1940 – Début du Blitz (campagne de bombardements stratégiques du Royaume-Uni par l’Allemagne)
Le 7 septembre 1940, la Luftwaffe lance la première grande vague de bombardements massifs sur Londres, marquant le début du Blitz. Pendant huit mois, la capitale britannique et d’autres villes subissent des attaques aériennes meurtrières, causant des dizaines de milliers de morts. La résistance de la population et de Churchill deviendra un symbole de la résilience britannique face au nazisme.

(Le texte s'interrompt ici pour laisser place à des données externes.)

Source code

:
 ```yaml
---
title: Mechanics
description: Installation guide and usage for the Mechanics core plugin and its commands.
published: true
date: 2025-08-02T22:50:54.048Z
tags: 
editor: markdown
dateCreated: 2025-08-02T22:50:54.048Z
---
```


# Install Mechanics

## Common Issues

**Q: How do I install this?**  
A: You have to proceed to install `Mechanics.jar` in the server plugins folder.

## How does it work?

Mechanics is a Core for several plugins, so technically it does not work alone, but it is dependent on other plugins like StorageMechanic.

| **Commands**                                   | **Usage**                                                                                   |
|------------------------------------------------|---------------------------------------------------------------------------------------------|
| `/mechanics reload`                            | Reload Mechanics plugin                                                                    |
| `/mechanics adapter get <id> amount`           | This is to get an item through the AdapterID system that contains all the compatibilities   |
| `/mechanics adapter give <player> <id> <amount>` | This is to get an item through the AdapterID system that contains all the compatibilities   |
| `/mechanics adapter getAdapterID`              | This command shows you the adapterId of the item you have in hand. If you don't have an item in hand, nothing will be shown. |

1923 – Création d’Interpol
Le 7 septembre 1923, à Vienne, est fondée la Commission internationale de police criminelle, future Interpol. Son but est de faciliter la coopération policière transnationale face à la criminalité organisée. Rebaptisée Interpol en 1956, l’organisation regroupe aujourd’hui près de 200 pays membres. Son siège est établi à Lyon depuis 1989, en faisant un acteur clé de la lutte mondiale contre le crime.
1901 – Protocole de paix Boxer (fin de la révolte des Boxers)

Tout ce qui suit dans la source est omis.